─── Task data

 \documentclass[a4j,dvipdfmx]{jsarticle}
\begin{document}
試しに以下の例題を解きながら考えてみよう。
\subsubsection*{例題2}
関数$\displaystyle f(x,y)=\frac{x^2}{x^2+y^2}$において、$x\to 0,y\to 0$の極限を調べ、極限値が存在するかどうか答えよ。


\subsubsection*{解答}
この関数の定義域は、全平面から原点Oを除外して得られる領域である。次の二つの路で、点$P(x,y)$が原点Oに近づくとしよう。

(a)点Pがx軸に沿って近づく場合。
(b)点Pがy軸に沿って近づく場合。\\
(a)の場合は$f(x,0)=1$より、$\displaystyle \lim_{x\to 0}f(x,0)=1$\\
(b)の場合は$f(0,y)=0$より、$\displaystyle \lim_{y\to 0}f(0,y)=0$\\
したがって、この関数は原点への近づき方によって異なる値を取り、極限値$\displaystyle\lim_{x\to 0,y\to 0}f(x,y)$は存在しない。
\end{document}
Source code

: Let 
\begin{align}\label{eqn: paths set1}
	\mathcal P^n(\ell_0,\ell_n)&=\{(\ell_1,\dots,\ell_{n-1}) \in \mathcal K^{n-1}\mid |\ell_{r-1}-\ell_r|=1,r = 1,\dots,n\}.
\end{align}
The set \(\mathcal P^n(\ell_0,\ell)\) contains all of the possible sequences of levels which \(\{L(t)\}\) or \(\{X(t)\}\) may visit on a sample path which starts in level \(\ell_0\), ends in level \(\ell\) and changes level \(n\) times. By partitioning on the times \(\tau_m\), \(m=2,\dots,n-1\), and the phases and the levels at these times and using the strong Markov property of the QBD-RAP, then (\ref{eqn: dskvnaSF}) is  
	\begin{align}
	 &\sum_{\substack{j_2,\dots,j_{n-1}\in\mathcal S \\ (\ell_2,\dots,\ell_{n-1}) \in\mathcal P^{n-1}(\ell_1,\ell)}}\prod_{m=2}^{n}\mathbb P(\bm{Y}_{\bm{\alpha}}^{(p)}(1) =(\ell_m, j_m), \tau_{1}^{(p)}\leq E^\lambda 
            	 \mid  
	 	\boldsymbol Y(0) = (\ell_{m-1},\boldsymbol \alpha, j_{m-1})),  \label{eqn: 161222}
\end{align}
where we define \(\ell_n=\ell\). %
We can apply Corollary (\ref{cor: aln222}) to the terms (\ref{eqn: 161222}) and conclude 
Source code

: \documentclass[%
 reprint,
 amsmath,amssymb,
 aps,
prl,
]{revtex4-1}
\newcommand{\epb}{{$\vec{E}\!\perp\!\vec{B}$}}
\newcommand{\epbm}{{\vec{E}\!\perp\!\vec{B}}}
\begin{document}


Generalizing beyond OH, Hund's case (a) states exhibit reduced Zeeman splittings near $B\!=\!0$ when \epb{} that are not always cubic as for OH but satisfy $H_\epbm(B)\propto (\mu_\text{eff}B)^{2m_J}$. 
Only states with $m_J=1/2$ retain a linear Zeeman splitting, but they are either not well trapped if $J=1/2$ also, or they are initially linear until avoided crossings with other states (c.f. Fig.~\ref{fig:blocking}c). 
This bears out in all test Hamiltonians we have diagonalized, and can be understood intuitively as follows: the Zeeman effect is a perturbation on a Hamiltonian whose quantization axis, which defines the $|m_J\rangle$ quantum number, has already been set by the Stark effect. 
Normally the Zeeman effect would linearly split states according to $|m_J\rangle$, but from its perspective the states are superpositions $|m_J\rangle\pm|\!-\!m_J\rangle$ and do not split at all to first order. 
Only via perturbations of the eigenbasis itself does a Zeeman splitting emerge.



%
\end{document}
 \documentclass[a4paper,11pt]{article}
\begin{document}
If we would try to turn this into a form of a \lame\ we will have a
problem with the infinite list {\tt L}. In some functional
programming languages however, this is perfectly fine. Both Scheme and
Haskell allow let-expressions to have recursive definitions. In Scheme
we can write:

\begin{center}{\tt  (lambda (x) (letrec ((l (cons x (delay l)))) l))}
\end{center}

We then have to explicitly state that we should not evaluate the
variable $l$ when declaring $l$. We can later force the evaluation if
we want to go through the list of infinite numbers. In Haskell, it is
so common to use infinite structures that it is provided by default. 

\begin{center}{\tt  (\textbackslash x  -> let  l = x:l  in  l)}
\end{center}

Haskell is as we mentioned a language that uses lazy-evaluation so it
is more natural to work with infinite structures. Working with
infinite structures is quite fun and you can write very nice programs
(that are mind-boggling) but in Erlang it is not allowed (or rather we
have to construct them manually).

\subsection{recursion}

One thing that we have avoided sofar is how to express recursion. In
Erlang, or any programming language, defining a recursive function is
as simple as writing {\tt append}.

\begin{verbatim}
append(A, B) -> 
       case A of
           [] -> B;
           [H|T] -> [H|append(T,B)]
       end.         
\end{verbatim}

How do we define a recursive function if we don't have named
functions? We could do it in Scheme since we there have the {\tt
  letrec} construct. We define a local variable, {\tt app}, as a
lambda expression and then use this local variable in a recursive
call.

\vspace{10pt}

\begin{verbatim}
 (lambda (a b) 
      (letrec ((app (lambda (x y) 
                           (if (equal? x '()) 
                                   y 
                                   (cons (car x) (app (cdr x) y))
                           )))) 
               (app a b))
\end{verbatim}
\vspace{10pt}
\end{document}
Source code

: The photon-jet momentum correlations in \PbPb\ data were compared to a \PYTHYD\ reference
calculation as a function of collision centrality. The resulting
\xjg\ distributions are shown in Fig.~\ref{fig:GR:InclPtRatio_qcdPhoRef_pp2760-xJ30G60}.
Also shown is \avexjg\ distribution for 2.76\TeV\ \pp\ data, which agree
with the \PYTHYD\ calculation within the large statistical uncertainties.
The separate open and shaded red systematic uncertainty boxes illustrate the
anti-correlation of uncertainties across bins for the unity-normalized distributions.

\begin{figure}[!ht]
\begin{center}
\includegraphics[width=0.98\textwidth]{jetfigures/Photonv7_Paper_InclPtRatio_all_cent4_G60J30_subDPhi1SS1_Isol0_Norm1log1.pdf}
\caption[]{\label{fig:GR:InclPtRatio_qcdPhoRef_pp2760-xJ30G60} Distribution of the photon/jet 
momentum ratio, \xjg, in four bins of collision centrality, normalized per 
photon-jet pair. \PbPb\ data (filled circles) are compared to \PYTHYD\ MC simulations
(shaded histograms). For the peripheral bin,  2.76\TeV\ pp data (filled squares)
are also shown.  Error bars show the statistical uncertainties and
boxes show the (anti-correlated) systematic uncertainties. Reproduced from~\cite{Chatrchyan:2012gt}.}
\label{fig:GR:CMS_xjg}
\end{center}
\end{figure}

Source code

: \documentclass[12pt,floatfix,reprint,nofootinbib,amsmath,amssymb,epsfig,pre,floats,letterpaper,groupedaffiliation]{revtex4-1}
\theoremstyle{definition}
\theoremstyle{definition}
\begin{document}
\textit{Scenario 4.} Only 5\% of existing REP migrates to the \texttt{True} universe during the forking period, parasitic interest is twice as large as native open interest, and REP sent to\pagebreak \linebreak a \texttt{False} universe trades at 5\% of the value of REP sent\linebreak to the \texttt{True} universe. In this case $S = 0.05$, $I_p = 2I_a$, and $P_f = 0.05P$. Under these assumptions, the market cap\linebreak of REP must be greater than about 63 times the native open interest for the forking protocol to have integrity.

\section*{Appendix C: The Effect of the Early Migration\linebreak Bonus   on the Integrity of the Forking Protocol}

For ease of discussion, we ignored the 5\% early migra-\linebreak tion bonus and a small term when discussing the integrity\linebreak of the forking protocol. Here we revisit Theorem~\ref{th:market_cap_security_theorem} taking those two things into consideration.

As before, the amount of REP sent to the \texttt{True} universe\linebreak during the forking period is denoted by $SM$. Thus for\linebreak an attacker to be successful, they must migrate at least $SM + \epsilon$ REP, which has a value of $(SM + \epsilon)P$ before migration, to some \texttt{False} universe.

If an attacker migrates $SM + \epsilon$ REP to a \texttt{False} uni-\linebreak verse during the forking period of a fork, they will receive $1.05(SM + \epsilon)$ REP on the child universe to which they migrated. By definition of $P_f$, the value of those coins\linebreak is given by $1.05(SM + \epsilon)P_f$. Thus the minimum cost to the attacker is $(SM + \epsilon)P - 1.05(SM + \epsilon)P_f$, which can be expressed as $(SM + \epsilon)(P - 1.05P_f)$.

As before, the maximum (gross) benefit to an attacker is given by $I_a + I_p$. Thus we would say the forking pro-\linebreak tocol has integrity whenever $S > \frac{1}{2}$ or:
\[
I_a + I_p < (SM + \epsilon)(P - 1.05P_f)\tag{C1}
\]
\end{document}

──────

*Work item:*
Give back the records above exactly, limited to the lines between the one holding "Also shown is" and the one holding "momentum ratio, \xjg, in", inclusive.

*Your response:*
Also shown is \avexjg\ distribution for 2.76\TeV\ \pp\ data, which agree
with the \PYTHYD\ calculation within the large statistical uncertainties.
The separate open and shaded red systematic uncertainty boxes illustrate the
anti-correlation of uncertainties across bins for the unity-normalized distributions.

\begin{figure}[!ht]
\begin{center}
\includegraphics[width=0.98\textwidth]{jetfigures/Photonv7_Paper_InclPtRatio_all_cent4_G60J30_subDPhi1SS1_Isol0_Norm1log1.pdf}
\caption[]{\label{fig:GR:InclPtRatio_qcdPhoRef_pp2760-xJ30G60} Distribution of the photon/jet 
momentum ratio, \xjg, in four bins of collision centrality, normalized per 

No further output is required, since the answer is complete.